Poberezny commented on Ford's advocacy, friendship, and overall generous support to aviation. Ford used his Cessna Caravan to transport doctors and medical supplies to Haiti early this year after the earthquake there, and he has used his Bell helicopter to assist in search-and-rescue missions.
The caption on Ford's trophy reads: “For engaging our nation’s youth in aviation and inspiring tomorrow’s leaders, innovators and enthusiasts to secure a strong future for all of aviation.”
After the introductions, NAA played a specially made video further portraying Ford's humanitarian activities for aviation and his passion for flight, including his frequent flights in his de Havilland Beaver into backcountry airstrips with aviation buddies. An emotional Ford teared up during the video.
During his speech, the actor credited his pilot, Terry Bender, for getting him started in flying. Ford had taken a few flying lessons in college in Wisconsin before running out of money. Later, as his movie career took off, he was flying in the back of his Gulfstream business jet flown by Bender when Ford realized the pilots up front were having all the fun. He encouraged Bender to get his flight instructor certificate. He did, and taught Ford to fly.

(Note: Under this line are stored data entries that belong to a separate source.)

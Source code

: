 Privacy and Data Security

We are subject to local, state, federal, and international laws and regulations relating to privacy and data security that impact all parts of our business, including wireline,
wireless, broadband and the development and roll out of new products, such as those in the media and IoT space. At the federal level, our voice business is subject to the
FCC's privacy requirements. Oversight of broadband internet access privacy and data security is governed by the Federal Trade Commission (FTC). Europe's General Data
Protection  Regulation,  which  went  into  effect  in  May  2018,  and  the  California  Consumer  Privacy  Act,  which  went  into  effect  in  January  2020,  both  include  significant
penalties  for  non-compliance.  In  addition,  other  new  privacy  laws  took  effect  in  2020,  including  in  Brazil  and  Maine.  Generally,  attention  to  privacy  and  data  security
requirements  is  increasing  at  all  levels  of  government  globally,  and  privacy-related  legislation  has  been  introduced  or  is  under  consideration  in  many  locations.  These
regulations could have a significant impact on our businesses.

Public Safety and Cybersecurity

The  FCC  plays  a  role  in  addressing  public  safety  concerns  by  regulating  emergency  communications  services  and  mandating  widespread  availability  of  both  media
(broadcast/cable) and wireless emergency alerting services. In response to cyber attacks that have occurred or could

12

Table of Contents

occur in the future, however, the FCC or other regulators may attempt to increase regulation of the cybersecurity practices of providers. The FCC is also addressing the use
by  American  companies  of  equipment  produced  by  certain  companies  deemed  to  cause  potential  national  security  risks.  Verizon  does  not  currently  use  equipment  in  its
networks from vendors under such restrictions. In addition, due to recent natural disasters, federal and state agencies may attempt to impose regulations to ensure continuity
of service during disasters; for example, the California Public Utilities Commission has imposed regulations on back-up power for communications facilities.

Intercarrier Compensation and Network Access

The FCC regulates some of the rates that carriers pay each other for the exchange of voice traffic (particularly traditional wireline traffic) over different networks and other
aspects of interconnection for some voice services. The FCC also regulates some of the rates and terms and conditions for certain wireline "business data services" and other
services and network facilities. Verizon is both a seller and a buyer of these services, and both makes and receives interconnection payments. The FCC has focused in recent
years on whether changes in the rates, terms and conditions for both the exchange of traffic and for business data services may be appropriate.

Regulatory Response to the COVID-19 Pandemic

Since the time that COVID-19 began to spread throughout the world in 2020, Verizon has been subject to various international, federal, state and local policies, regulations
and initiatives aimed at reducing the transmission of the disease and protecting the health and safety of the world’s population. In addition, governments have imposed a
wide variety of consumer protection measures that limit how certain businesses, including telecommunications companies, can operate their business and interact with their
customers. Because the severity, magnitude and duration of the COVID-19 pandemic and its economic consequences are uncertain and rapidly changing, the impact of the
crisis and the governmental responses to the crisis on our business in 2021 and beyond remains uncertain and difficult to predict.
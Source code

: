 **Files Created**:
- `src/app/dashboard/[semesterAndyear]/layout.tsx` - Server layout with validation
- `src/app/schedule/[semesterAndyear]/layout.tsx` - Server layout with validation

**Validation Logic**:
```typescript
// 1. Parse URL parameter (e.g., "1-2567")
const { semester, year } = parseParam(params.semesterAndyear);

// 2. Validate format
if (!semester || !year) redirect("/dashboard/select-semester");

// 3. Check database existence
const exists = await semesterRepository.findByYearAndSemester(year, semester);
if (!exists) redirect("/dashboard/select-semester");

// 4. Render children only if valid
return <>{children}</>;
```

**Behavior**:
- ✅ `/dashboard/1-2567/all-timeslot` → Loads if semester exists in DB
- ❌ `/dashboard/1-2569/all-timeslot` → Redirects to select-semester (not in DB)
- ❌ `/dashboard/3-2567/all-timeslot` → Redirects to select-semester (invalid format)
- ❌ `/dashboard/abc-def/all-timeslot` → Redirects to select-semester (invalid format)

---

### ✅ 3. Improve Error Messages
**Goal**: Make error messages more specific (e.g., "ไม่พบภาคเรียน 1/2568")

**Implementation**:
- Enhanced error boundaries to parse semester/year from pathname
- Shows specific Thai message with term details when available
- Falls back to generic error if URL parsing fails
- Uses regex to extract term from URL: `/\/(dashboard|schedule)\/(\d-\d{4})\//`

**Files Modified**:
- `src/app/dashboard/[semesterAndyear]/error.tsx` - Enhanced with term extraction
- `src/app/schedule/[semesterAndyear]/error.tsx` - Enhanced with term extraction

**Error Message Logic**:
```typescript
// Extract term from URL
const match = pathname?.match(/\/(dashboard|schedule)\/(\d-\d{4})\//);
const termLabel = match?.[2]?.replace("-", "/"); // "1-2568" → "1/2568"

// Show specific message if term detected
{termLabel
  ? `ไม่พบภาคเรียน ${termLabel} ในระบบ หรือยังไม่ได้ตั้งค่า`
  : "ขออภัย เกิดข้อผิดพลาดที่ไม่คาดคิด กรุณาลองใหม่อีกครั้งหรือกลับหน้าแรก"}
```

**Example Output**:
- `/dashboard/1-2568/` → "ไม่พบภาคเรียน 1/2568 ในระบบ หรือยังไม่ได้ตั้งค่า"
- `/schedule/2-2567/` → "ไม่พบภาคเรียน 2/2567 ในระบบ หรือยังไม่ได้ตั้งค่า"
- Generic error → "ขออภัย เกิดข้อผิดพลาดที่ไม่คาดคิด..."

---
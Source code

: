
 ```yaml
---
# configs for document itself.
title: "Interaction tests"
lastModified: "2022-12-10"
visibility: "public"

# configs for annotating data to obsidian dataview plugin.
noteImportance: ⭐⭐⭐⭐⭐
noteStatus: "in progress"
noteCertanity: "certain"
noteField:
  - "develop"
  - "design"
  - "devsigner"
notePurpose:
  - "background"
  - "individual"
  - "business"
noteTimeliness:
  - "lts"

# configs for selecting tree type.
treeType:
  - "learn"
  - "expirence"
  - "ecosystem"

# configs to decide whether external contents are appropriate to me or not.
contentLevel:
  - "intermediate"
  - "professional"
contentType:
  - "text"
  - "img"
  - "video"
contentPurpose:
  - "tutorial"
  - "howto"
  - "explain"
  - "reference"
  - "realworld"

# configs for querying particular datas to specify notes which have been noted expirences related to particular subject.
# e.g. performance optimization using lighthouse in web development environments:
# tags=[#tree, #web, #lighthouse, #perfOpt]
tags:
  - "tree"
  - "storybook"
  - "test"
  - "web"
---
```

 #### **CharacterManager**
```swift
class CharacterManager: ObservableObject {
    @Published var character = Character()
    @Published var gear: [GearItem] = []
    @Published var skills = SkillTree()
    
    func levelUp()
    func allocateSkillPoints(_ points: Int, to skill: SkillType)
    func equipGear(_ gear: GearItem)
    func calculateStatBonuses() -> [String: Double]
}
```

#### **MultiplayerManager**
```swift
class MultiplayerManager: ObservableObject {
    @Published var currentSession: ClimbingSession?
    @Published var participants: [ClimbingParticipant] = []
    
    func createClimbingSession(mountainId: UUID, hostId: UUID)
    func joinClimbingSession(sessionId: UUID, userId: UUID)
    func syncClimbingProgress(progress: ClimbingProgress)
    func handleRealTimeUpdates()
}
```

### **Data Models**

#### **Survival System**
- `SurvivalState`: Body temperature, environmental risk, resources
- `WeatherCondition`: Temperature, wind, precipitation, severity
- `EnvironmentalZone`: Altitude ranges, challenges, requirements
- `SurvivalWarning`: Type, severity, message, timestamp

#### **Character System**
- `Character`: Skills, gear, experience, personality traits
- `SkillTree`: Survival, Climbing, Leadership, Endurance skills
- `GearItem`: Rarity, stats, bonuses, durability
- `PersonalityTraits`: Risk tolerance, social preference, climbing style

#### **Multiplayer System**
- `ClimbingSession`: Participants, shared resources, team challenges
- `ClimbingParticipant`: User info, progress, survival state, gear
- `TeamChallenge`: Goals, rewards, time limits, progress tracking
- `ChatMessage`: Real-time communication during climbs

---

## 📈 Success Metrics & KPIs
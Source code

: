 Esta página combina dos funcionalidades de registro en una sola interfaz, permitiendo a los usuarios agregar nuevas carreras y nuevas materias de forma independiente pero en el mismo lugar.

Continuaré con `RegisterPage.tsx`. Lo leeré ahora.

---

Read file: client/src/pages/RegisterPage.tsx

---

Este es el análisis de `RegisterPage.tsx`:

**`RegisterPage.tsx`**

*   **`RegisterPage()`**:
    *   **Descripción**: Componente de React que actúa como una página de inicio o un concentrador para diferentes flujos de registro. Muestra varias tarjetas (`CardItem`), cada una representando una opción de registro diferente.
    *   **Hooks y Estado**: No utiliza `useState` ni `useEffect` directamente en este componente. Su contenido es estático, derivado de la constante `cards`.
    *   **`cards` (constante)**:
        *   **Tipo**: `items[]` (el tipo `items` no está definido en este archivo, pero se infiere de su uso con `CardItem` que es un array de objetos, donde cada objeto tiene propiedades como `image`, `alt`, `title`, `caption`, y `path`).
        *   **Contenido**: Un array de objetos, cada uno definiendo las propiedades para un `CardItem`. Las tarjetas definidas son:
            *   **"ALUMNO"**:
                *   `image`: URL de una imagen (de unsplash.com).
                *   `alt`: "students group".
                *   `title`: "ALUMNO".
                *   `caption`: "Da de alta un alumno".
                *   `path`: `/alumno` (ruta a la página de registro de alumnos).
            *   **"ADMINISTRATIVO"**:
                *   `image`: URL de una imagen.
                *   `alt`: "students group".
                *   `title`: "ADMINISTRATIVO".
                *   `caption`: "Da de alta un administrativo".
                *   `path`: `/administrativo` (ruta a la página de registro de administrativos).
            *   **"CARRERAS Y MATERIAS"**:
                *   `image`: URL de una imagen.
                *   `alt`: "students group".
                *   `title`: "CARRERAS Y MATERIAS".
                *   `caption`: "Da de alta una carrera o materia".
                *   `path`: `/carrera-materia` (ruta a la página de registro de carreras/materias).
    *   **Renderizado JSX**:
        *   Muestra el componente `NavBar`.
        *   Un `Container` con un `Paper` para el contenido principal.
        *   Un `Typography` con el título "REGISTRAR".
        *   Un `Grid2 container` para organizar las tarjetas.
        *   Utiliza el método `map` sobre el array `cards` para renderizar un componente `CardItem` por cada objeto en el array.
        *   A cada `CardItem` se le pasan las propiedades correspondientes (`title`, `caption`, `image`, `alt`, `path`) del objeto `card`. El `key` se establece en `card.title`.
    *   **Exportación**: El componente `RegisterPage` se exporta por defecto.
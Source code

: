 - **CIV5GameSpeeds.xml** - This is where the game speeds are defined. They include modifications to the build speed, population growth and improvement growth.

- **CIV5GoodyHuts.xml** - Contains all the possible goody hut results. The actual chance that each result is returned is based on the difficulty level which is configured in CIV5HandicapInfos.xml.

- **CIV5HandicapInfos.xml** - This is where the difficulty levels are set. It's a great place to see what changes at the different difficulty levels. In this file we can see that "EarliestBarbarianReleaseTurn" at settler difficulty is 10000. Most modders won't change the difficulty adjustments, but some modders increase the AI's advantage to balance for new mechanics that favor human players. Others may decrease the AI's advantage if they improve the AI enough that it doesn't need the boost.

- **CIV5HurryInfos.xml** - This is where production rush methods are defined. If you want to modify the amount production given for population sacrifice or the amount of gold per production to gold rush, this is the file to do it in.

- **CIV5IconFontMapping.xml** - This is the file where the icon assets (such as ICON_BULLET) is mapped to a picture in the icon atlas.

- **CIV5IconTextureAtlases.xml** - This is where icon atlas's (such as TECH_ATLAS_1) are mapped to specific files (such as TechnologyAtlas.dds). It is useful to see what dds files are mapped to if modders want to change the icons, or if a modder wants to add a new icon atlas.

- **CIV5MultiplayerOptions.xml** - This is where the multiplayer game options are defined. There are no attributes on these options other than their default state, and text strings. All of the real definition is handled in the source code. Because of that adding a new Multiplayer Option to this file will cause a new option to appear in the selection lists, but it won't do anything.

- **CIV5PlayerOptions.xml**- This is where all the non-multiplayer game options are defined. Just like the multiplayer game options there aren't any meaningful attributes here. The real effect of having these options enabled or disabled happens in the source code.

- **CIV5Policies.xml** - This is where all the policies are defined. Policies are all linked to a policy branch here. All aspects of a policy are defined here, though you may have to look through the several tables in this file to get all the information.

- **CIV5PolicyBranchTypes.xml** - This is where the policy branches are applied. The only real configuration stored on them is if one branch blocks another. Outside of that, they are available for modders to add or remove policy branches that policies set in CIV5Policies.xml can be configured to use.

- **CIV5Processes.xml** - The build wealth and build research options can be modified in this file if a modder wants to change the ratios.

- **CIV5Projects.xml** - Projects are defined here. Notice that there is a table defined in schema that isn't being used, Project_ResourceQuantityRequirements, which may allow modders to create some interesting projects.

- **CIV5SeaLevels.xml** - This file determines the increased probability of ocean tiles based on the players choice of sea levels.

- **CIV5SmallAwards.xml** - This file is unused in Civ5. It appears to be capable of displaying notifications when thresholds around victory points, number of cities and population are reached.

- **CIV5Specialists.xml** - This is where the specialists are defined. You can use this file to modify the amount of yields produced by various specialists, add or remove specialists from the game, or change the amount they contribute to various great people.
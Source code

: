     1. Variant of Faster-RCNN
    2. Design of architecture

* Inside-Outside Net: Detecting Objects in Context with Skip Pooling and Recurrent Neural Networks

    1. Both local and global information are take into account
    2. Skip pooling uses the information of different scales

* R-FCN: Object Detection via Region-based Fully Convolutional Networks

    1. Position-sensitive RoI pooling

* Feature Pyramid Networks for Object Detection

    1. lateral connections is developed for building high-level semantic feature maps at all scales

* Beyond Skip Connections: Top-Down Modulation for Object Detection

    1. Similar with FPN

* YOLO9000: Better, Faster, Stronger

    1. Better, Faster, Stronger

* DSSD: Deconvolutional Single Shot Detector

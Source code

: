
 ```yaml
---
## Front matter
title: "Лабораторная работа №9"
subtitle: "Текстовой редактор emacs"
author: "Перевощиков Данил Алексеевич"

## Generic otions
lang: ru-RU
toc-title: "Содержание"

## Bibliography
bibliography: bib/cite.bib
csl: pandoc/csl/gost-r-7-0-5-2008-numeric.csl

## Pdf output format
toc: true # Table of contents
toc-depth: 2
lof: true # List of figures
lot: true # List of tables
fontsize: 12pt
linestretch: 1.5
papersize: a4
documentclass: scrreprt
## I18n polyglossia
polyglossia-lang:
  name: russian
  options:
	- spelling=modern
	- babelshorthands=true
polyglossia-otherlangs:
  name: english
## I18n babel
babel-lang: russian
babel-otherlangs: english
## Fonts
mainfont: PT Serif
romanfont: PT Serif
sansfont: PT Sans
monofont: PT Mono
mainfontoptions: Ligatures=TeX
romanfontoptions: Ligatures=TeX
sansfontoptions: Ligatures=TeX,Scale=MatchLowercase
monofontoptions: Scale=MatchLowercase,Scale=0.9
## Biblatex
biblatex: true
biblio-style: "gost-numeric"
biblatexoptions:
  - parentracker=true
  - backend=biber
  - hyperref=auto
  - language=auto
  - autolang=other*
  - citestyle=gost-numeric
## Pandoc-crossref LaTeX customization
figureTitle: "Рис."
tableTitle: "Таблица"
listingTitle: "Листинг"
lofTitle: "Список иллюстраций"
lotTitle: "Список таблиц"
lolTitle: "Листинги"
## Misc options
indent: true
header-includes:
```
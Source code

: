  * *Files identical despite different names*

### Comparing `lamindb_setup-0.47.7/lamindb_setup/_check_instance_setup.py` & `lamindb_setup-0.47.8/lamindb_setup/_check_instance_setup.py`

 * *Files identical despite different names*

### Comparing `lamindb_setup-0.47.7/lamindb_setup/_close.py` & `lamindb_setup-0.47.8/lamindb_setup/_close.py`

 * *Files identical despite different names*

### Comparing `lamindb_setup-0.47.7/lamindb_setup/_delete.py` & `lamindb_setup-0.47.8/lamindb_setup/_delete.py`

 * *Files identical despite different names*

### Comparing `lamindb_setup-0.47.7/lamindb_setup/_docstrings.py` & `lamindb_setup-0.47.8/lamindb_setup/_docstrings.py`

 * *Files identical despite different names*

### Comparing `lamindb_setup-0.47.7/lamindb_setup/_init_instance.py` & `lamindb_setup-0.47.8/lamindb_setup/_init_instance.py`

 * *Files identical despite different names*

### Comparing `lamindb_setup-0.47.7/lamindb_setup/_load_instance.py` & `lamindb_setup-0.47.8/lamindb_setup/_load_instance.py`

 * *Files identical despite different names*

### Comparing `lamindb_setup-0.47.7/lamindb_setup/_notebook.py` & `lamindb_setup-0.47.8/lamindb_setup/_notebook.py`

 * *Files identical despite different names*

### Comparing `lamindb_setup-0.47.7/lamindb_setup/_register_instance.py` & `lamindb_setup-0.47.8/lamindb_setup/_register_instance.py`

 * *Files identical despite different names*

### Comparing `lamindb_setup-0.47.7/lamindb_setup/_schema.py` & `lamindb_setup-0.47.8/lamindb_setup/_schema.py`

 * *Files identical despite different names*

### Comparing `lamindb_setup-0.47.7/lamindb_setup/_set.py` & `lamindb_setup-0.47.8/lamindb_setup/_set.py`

The theme of Ford's speech was unity. He noted the tremendous benefits a strong aviation industry has brought the United States over the last century—technology, jobs, respect, and pride. To keep aviation strong, he encouraged all segments of aviation—the airlines, manufacturers, the military, regulators, and general aviation to put aside their differences and to work together to advance aviation across the spectrum. To do so will preserve American leadership in aviation for our children and grandchildren, he said.